**Work instructions:**
Give the data below again exactly as it stands. Omit the pictures.

**Exercise materials:**
··········

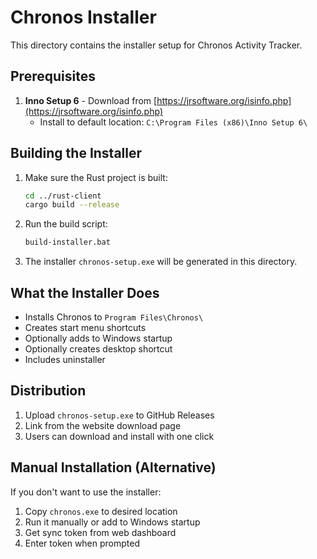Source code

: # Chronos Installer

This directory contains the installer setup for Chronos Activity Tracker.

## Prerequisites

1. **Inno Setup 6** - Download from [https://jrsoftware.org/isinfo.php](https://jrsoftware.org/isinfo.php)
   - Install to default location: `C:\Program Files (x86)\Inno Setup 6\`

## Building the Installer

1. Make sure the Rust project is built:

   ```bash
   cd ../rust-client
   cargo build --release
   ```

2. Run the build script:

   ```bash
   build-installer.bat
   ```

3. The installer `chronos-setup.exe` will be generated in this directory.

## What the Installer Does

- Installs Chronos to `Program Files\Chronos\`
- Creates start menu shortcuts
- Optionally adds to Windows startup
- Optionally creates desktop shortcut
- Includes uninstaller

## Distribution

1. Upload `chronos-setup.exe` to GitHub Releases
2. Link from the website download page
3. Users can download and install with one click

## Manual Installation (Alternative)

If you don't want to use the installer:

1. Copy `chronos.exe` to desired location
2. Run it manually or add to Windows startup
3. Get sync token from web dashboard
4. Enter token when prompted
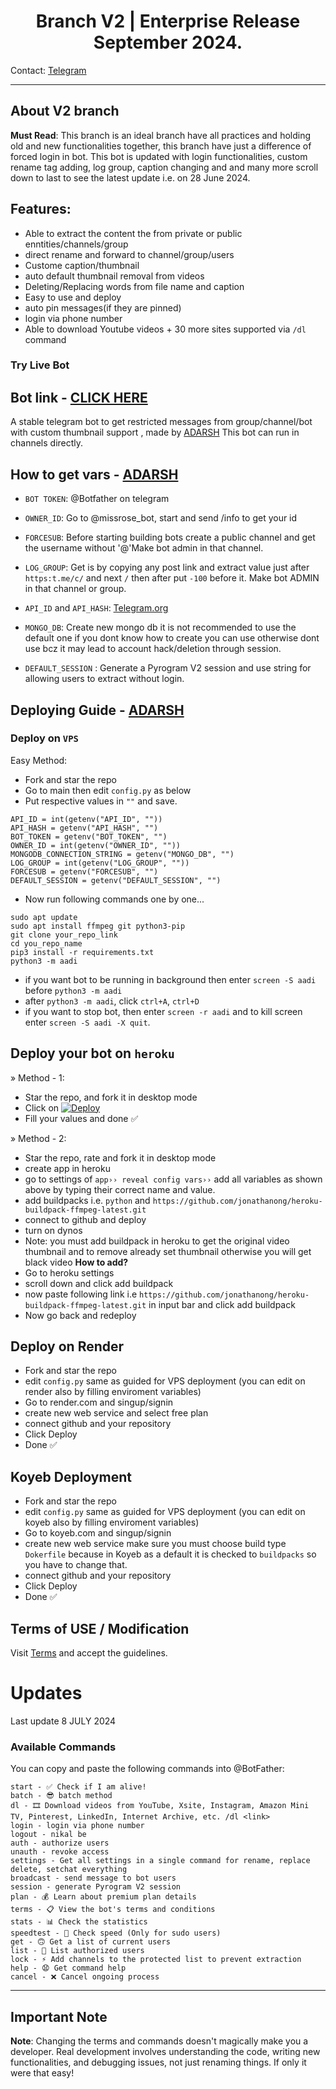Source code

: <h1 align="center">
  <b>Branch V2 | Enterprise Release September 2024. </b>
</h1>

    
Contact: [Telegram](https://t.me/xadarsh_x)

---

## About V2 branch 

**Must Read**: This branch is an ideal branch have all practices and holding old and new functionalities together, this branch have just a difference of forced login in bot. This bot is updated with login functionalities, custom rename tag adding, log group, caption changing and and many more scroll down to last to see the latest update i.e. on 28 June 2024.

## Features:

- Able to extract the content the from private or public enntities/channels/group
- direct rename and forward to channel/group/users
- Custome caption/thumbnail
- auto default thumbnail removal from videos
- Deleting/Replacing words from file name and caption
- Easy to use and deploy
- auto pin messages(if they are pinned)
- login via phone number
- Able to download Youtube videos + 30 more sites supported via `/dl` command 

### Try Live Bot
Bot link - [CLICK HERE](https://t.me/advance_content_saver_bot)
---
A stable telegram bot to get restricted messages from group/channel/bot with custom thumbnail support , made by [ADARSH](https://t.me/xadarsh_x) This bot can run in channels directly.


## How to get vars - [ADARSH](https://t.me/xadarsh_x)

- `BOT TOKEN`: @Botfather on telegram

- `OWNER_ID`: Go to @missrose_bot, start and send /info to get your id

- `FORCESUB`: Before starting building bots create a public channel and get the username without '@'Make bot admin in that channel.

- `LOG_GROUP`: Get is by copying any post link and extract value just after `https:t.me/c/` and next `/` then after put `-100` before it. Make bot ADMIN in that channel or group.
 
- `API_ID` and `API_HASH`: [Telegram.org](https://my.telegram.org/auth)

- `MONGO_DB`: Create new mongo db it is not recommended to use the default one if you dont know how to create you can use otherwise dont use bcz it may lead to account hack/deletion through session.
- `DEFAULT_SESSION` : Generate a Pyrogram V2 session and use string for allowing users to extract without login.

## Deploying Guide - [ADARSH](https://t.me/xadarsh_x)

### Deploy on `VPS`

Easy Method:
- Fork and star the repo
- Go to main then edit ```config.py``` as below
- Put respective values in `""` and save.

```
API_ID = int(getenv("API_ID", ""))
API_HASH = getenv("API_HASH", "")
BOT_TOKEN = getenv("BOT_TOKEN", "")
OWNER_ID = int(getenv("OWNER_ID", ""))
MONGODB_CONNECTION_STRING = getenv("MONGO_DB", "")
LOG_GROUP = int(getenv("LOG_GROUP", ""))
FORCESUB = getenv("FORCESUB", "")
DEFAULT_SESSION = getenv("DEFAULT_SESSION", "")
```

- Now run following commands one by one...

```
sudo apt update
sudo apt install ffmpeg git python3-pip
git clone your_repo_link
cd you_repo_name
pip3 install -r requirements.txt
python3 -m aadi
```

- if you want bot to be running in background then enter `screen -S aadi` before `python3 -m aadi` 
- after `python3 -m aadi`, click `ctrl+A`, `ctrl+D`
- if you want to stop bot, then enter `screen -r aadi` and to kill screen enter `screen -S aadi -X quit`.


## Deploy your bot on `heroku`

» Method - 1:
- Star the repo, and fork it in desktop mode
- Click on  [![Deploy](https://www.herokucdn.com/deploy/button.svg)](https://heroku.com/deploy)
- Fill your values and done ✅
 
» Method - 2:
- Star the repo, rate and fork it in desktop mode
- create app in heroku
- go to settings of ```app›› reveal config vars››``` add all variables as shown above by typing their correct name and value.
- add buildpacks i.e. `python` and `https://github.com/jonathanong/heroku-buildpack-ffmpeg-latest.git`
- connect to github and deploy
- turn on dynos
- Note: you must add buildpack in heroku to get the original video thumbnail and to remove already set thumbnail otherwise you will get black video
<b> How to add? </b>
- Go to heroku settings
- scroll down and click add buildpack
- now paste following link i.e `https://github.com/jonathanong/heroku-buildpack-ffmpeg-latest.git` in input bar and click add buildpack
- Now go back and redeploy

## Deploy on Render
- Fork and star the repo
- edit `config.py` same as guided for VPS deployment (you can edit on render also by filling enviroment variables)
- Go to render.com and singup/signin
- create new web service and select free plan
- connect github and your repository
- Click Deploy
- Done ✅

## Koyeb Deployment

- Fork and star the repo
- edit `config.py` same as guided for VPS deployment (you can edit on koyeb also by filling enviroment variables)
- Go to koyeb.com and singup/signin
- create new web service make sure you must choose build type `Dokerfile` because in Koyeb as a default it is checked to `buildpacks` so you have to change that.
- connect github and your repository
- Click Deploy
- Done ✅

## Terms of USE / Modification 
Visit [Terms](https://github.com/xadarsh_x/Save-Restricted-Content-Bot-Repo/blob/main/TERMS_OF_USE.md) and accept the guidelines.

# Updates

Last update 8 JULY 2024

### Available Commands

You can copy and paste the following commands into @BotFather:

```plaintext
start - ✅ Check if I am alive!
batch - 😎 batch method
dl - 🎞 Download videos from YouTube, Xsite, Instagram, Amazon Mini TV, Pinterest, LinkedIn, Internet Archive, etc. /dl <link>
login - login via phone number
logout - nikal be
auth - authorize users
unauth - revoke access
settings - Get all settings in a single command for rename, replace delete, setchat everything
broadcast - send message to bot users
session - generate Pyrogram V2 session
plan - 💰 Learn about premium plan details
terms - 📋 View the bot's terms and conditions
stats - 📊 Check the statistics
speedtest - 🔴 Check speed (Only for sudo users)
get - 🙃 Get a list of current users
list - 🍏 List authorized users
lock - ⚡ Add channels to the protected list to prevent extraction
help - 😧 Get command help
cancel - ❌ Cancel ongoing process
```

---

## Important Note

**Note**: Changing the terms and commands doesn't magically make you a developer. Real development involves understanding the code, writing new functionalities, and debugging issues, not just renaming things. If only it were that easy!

··········

**Answer:**
Source code

: # Chronos Installer

This directory contains the installer setup for Chronos Activity Tracker.

## Prerequisites

1. **Inno Setup 6** - Download from [https://jrsoftware.org/isinfo.php](https://jrsoftware.org/isinfo.php)
   - Install to default location: `C:\Program Files (x86)\Inno Setup 6\`

## Building the Installer

1. Make sure the Rust project is built:

   ```bash
   cd ../rust-client
   cargo build --release
   ```

2. Run the build script:

   ```bash
   build-installer.bat
   ```

3. The installer `chronos-setup.exe` will be generated in this directory.

## What the Installer Does

- Installs Chronos to `Program Files\Chronos\`
- Creates start menu shortcuts
- Optionally adds to Windows startup
- Optionally creates desktop shortcut
- Includes uninstaller

## Distribution

1. Upload `chronos-setup.exe` to GitHub Releases
2. Link from the website download page
3. Users can download and install with one click

## Manual Installation (Alternative)

If you don't want to use the installer:

1. Copy `chronos.exe` to desired location
2. Run it manually or add to Windows startup
3. Get sync token from web dashboard
4. Enter token when prompted
Source code

: <h1 align="center">
  <b>Branch V2 | Enterprise Release September 2024. </b>
</h1>

    
Contact: [Telegram](https://t.me/xadarsh_x)

---

## About V2 branch 

**Must Read**: This branch is an ideal branch have all practices and holding old and new functionalities together, this branch have just a difference of forced login in bot. This bot is updated with login functionalities, custom rename tag adding, log group, caption changing and and many more scroll down to last to see the latest update i.e. on 28 June 2024.

## Features:

- Able to extract the content the from private or public enntities/channels/group
- direct rename and forward to channel/group/users
- Custome caption/thumbnail
- auto default thumbnail removal from videos
- Deleting/Replacing words from file name and caption
- Easy to use and deploy
- auto pin messages(if they are pinned)
- login via phone number
- Able to download Youtube videos + 30 more sites supported via `/dl` command 

### Try Live Bot
Bot link - [CLICK HERE](https://t.me/advance_content_saver_bot)
---
A stable telegram bot to get restricted messages from group/channel/bot with custom thumbnail support , made by [ADARSH](https://t.me/xadarsh_x) This bot can run in channels directly.


## How to get vars - [ADARSH](https://t.me/xadarsh_x)

- `BOT TOKEN`: @Botfather on telegram

- `OWNER_ID`: Go to @missrose_bot, start and send /info to get your id

- `FORCESUB`: Before starting building bots create a public channel and get the username without '@'Make bot admin in that channel.

- `LOG_GROUP`: Get is by copying any post link and extract value just after `https:t.me/c/` and next `/` then after put `-100` before it. Make bot ADMIN in that channel or group.
 
- `API_ID` and `API_HASH`: [Telegram.org](https://my.telegram.org/auth)

- `MONGO_DB`: Create new mongo db it is not recommended to use the default one if you dont know how to create you can use otherwise dont use bcz it may lead to account hack/deletion through session.
- `DEFAULT_SESSION` : Generate a Pyrogram V2 session and use string for allowing users to extract without login.

## Deploying Guide - [ADARSH](https://t.me/xadarsh_x)

### Deploy on `VPS`

Easy Method:
- Fork and star the repo
- Go to main then edit ```config.py``` as below
- Put respective values in `""` and save.

```
API_ID = int(getenv("API_ID", ""))
API_HASH = getenv("API_HASH", "")
BOT_TOKEN = getenv("BOT_TOKEN", "")
OWNER_ID = int(getenv("OWNER_ID", ""))
MONGODB_CONNECTION_STRING = getenv("MONGO_DB", "")
LOG_GROUP = int(getenv("LOG_GROUP", ""))
FORCESUB = getenv("FORCESUB", "")
DEFAULT_SESSION = getenv("DEFAULT_SESSION", "")
```

- Now run following commands one by one...

```
sudo apt update
sudo apt install ffmpeg git python3-pip
git clone your_repo_link
cd you_repo_name
pip3 install -r requirements.txt
python3 -m aadi
```

- if you want bot to be running in background then enter `screen -S aadi` before `python3 -m aadi` 
- after `python3 -m aadi`, click `ctrl+A`, `ctrl+D`
- if you want to stop bot, then enter `screen -r aadi` and to kill screen enter `screen -S aadi -X quit`.


## Deploy your bot on `heroku`

» Method - 1:
- Star the repo, and fork it in desktop mode
- Click on  [![Deploy](https://www.herokucdn.com/deploy/button.svg)](https://heroku.com/deploy)
- Fill your values and done ✅
 
» Method - 2:
- Star the repo, rate and fork it in desktop mode
- create app in heroku
- go to settings of ```app›› reveal config vars››``` add all variables as shown above by typing their correct name and value.
- add buildpacks i.e. `python` and `https://github.com/jonathanong/heroku-buildpack-ffmpeg-latest.git`
- connect to github and deploy
- turn on dynos
- Note: you must add buildpack in heroku to get the original video thumbnail and to remove already set thumbnail otherwise you will get black video
<b> How to add? </b>
- Go to heroku settings
- scroll down and click add buildpack
- now paste following link i.e `https://github.com/jonathanong/heroku-buildpack-ffmpeg-latest.git` in input bar and click add buildpack
- Now go back and redeploy

## Deploy on Render
- Fork and star the repo
- edit `config.py` same as guided for VPS deployment (you can edit on render also by filling enviroment variables)
- Go to render.com and singup/signin
- create new web service and select free plan
- connect github and your repository
- Click Deploy
- Done ✅

## Koyeb Deployment

- Fork and star the repo
- edit `config.py` same as guided for VPS deployment (you can edit on koyeb also by filling enviroment variables)
- Go to koyeb.com and singup/signin
- create new web service make sure you must choose build type `Dokerfile` because in Koyeb as a default it is checked to `buildpacks` so you have to change that.
- connect github and your repository
- Click Deploy
- Done ✅

## Terms of USE / Modification 
Visit [Terms](https://github.com/xadarsh_x/Save-Restricted-Content-Bot-Repo/blob/main/TERMS_OF_USE.md) and accept the guidelines.

# Updates

Last update 8 JULY 2024

### Available Commands

You can copy and paste the following commands into @BotFather:

```plaintext
start - ✅ Check if I am alive!
batch - 😎 batch method
dl - 🎞 Download videos from YouTube, Xsite, Instagram, Amazon Mini TV, Pinterest, LinkedIn, Internet Archive, etc. /dl <link>
login - login via phone number
logout - nikal be
auth - authorize users
unauth - revoke access
settings - Get all settings in a single command for rename, replace delete, setchat everything
broadcast - send message to bot users
session - generate Pyrogram V2 session
plan - 💰 Learn about premium plan details
terms - 📋 View the bot's terms and conditions
stats - 📊 Check the statistics
speedtest - 🔴 Check speed (Only for sudo users)
get - 🙃 Get a list of current users
list - 🍏 List authorized users
lock - ⚡ Add channels to the protected list to prevent extraction
help - 😧 Get command help
cancel - ❌ Cancel ongoing process
```

---

## Important Note

**Note**: Changing the terms and commands doesn't magically make you a developer. Real development involves understanding the code, writing new functionalities, and debugging issues, not just renaming things. If only it were that easy!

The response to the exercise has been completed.